SUPPLIED INFORMATION
####################

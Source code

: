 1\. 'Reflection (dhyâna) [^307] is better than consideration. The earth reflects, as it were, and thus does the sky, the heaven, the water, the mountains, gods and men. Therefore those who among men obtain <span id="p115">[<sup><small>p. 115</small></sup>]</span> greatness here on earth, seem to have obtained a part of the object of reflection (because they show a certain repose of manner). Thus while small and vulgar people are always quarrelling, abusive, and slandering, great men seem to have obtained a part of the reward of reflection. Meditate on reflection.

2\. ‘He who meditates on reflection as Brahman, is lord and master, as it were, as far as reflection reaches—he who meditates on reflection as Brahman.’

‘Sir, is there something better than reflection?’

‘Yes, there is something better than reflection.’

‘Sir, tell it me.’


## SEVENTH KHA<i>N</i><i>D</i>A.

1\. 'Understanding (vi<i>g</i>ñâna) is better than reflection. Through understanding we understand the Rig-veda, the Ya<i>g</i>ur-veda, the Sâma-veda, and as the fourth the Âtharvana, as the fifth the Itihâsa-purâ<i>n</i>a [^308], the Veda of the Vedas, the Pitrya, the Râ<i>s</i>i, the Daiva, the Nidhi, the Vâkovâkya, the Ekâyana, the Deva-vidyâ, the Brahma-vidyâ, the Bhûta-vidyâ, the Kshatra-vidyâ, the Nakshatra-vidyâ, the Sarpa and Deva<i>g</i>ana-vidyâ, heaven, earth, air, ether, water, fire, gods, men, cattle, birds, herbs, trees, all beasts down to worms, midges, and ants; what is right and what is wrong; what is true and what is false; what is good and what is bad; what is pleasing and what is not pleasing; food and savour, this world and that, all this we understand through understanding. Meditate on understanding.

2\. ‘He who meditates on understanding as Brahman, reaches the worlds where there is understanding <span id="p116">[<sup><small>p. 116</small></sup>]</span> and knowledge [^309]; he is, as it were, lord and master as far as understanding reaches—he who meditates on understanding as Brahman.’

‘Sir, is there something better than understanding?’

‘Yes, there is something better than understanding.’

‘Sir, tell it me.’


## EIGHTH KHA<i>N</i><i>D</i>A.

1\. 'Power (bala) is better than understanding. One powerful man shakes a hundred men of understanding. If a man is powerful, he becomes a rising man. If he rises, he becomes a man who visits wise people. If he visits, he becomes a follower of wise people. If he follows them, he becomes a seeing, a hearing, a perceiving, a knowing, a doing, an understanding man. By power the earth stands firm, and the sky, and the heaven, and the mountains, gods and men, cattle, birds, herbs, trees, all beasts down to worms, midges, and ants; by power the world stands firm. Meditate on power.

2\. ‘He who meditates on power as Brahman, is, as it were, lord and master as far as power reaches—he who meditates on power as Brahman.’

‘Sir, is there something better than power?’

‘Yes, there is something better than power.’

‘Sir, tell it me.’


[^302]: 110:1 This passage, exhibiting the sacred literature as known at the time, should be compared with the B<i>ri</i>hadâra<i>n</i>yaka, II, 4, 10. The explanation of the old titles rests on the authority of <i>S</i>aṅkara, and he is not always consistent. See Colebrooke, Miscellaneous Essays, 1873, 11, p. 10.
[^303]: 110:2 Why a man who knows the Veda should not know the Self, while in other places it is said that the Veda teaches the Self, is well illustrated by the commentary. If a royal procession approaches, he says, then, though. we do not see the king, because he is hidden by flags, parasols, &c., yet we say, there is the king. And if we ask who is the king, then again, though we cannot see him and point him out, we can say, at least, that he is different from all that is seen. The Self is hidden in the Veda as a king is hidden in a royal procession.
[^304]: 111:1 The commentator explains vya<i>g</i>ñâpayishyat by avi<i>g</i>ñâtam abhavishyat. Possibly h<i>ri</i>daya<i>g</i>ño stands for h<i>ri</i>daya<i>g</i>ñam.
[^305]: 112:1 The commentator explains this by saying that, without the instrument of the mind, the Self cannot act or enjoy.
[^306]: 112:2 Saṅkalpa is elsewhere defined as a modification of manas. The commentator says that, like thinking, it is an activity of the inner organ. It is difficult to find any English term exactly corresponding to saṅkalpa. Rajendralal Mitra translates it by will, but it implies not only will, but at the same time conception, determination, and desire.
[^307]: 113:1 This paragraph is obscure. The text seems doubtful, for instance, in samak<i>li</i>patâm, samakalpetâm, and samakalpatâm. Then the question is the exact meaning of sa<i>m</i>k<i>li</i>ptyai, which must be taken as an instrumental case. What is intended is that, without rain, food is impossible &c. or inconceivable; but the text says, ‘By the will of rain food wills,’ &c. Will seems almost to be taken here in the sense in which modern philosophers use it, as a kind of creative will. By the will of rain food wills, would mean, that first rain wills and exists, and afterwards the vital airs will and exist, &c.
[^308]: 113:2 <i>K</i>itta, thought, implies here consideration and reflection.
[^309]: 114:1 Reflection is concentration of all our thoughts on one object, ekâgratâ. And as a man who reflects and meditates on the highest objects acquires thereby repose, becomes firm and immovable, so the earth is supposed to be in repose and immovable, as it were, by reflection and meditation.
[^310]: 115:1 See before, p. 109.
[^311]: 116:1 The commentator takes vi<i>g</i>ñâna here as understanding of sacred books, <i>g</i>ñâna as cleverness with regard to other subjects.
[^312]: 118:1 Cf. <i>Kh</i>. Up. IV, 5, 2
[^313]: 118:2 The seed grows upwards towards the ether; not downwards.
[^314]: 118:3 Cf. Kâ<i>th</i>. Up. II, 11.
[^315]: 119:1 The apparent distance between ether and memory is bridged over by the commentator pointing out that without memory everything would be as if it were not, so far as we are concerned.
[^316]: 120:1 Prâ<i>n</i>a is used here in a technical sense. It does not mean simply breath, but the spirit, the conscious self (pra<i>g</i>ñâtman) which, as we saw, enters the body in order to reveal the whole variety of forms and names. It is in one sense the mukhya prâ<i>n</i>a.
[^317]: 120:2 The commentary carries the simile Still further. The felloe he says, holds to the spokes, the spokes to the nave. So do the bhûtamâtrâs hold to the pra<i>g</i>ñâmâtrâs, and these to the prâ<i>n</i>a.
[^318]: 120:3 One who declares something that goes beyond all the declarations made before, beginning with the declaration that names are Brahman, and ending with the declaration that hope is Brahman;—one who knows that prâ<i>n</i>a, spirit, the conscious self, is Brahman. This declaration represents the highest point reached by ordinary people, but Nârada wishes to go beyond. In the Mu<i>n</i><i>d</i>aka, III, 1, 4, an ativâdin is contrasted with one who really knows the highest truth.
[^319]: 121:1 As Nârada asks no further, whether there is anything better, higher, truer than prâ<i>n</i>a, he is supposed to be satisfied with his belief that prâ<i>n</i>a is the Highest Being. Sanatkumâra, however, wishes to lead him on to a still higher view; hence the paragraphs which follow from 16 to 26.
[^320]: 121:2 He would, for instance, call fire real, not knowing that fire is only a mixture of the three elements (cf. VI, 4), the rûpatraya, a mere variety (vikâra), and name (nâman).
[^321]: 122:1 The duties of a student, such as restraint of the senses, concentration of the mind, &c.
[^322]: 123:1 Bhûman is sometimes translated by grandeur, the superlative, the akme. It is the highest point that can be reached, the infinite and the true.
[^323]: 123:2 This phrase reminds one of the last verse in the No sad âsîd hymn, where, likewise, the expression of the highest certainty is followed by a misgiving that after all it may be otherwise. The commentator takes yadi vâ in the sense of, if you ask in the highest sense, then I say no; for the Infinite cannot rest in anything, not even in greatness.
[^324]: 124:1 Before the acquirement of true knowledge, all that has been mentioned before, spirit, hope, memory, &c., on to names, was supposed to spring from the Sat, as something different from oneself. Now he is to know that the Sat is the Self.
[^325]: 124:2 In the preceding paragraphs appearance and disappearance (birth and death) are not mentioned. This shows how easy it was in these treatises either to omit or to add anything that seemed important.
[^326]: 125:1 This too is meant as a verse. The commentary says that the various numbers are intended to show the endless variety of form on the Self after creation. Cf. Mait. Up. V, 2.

####################

INSTRUCTIONS TO FOLLOW
Every entry should be output exactly as written, please.

REPLY
Source code

: 1\. 'Reflection (dhyâna) [^307] is better than consideration. The earth reflects, as it were, and thus does the sky, the heaven, the water, the mountains, gods and men. Therefore those who among men obtain <span id="p115">[<sup><small>p. 115</small></sup>]</span> greatness here on earth, seem to have obtained a part of the object of reflection (because they show a certain repose of manner). Thus while small and vulgar people are always quarrelling, abusive, and slandering, great men seem to have obtained a part of the reward of reflection. Meditate on reflection.

2\. ‘He who meditates on reflection as Brahman, is lord and master, as it were, as far as reflection reaches—he who meditates on reflection as Brahman.’

‘Sir, is there something better than reflection?’

‘Yes, there is something better than reflection.’

‘Sir, tell it me.’


## SEVENTH KHA<i>N</i><i>D</i>A.

1\. 'Understanding (vi<i>g</i>ñâna) is better than reflection. Through understanding we understand the Rig-veda, the Ya<i>g</i>ur-veda, the Sâma-veda, and as the fourth the Âtharvana, as the fifth the Itihâsa-purâ<i>n</i>a [^308], the Veda of the Vedas, the Pitrya, the Râ<i>s</i>i, the Daiva, the Nidhi, the Vâkovâkya, the Ekâyana, the Deva-vidyâ, the Brahma-vidyâ, the Bhûta-vidyâ, the Kshatra-vidyâ, the Nakshatra-vidyâ, the Sarpa and Deva<i>g</i>ana-vidyâ, heaven, earth, air, ether, water, fire, gods, men, cattle, birds, herbs, trees, all beasts down to worms, midges, and ants; what is right and what is wrong; what is true and what is false; what is good and what is bad; what is pleasing and what is not pleasing; food and savour, this world and that, all this we understand through understanding. Meditate on understanding.

2\. ‘He who meditates on understanding as Brahman, reaches the worlds where there is understanding <span id="p116">[<sup><small>p. 116</small></sup>]</span> and knowledge [^309]; he is, as it were, lord and master as far as understanding reaches—he who meditates on understanding as Brahman.’

‘Sir, is there something better than understanding?’

‘Yes, there is something better than understanding.’

‘Sir, tell it me.’


## EIGHTH KHA<i>N</i><i>D</i>A.

1\. 'Power (bala) is better than understanding. One powerful man shakes a hundred men of understanding. If a man is powerful, he becomes a rising man. If he rises, he becomes a man who visits wise people. If he visits, he becomes a follower of wise people. If he follows them, he becomes a seeing, a hearing, a perceiving, a knowing, a doing, an understanding man. By power the earth stands firm, and the sky, and the heaven, and the mountains, gods and men, cattle, birds, herbs, trees, all beasts down to worms, midges, and ants; by power the world stands firm. Meditate on power.

2\. ‘He who meditates on power as Brahman, is, as it were, lord and master as far as power reaches—he who meditates on power as Brahman.’

‘Sir, is there something better than power?’

‘Yes, there is something better than power.’

‘Sir, tell it me.’


[^302]: 110:1 This passage, exhibiting the sacred literature as known at the time, should be compared with the B<i>ri</i>hadâra<i>n</i>yaka, II, 4, 10. The explanation of the old titles rests on the authority of <i>S</i>aṅkara, and he is not always consistent. See Colebrooke, Miscellaneous Essays, 1873, 11, p. 10.
[^303]: 110:2 Why a man who knows the Veda should not know the Self, while in other places it is said that the Veda teaches the Self, is well illustrated by the commentary. If a royal procession approaches, he says, then, though. we do not see the king, because he is hidden by flags, parasols, &c., yet we say, there is the king. And if we ask who is the king, then again, though we cannot see him and point him out, we can say, at least, that he is different from all that is seen. The Self is hidden in the Veda as a king is hidden in a royal procession.
[^304]: 111:1 The commentator explains vya<i>g</i>ñâpayishyat by avi<i>g</i>ñâtam abhavishyat. Possibly h<i>ri</i>daya<i>g</i>ño stands for h<i>ri</i>daya<i>g</i>ñam.
[^305]: 112:1 The commentator explains this by saying that, without the instrument of the mind, the Self cannot act or enjoy.
[^306]: 112:2 Saṅkalpa is elsewhere defined as a modification of manas. The commentator says that, like thinking, it is an activity of the inner organ. It is difficult to find any English term exactly corresponding to saṅkalpa. Rajendralal Mitra translates it by will, but it implies not only will, but at the same time conception, determination, and desire.
[^307]: 113:1 This paragraph is obscure. The text seems doubtful, for instance, in samak<i>li</i>patâm, samakalpetâm, and samakalpatâm. Then the question is the exact meaning of sa<i>m</i>k<i>li</i>ptyai, which must be taken as an instrumental case. What is intended is that, without rain, food is impossible &c. or inconceivable; but the text says, ‘By the will of rain food wills,’ &c. Will seems almost to be taken here in the sense in which modern philosophers use it, as a kind of creative will. By the will of rain food wills, would mean, that first rain wills and exists, and afterwards the vital airs will and exist, &c.
[^308]: 113:2 <i>K</i>itta, thought, implies here consideration and reflection.
[^309]: 114:1 Reflection is concentration of all our thoughts on one object, ekâgratâ. And as a man who reflects and meditates on the highest objects acquires thereby repose, becomes firm and immovable, so the earth is supposed to be in repose and immovable, as it were, by reflection and meditation.
[^310]: 115:1 See before, p. 109.
[^311]: 116:1 The commentator takes vi<i>g</i>ñâna here as understanding of sacred books, <i>g</i>ñâna as cleverness with regard to other subjects.
[^312]: 118:1 Cf. <i>Kh</i>. Up. IV, 5, 2
[^313]: 118:2 The seed grows upwards towards the ether; not downwards.
[^314]: 118:3 Cf. Kâ<i>th</i>. Up. II, 11.
[^315]: 119:1 The apparent distance between ether and memory is bridged over by the commentator pointing out that without memory everything would be as if it were not, so far as we are concerned.
[^316]: 120:1 Prâ<i>n</i>a is used here in a technical sense. It does not mean simply breath, but the spirit, the conscious self (pra<i>g</i>ñâtman) which, as we saw, enters the body in order to reveal the whole variety of forms and names. It is in one sense the mukhya prâ<i>n</i>a.
[^317]: 120:2 The commentary carries the simile Still further. The felloe he says, holds to the spokes, the spokes to the nave. So do the bhûtamâtrâs hold to the pra<i>g</i>ñâmâtrâs, and these to the prâ<i>n</i>a.
[^318]: 120:3 One who declares something that goes beyond all the declarations made before, beginning with the declaration that names are Brahman, and ending with the declaration that hope is Brahman;—one who knows that prâ<i>n</i>a, spirit, the conscious self, is Brahman. This declaration represents the highest point reached by ordinary people, but Nârada wishes to go beyond. In the Mu<i>n</i><i>d</i>aka, III, 1, 4, an ativâdin is contrasted with one who really knows the highest truth.
[^319]: 121:1 As Nârada asks no further, whether there is anything better, higher, truer than prâ<i>n</i>a, he is supposed to be satisfied with his belief that prâ<i>n</i>a is the Highest Being. Sanatkumâra, however, wishes to lead him on to a still higher view; hence the paragraphs which follow from 16 to 26.
[^320]: 121:2 He would, for instance, call fire real, not knowing that fire is only a mixture of the three elements (cf. VI, 4), the rûpatraya, a mere variety (vikâra), and name (nâman).
[^321]: 122:1 The duties of a student, such as restraint of the senses, concentration of the mind, &c.
[^322]: 123:1 Bhûman is sometimes translated by grandeur, the superlative, the akme. It is the highest point that can be reached, the infinite and the true.
[^323]: 123:2 This phrase reminds one of the last verse in the No sad âsîd hymn, where, likewise, the expression of the highest certainty is followed by a misgiving that after all it may be otherwise. The commentator takes yadi vâ in the sense of, if you ask in the highest sense, then I say no; for the Infinite cannot rest in anything, not even in greatness.
[^324]: 124:1 Before the acquirement of true knowledge, all that has been mentioned before, spirit, hope, memory, &c., on to names, was supposed to spring from the Sat, as something different from oneself. Now he is to know that the Sat is the Self.
[^325]: 124:2 In the preceding paragraphs appearance and disappearance (birth and death) are not mentioned. This shows how easy it was in these treatises either to omit or to add anything that seemed important.
[^326]: 125:1 This too is meant as a verse. The commentary says that the various numbers are intended to show the endless variety of form on the Self after creation. Cf. Mait. Up. V, 2.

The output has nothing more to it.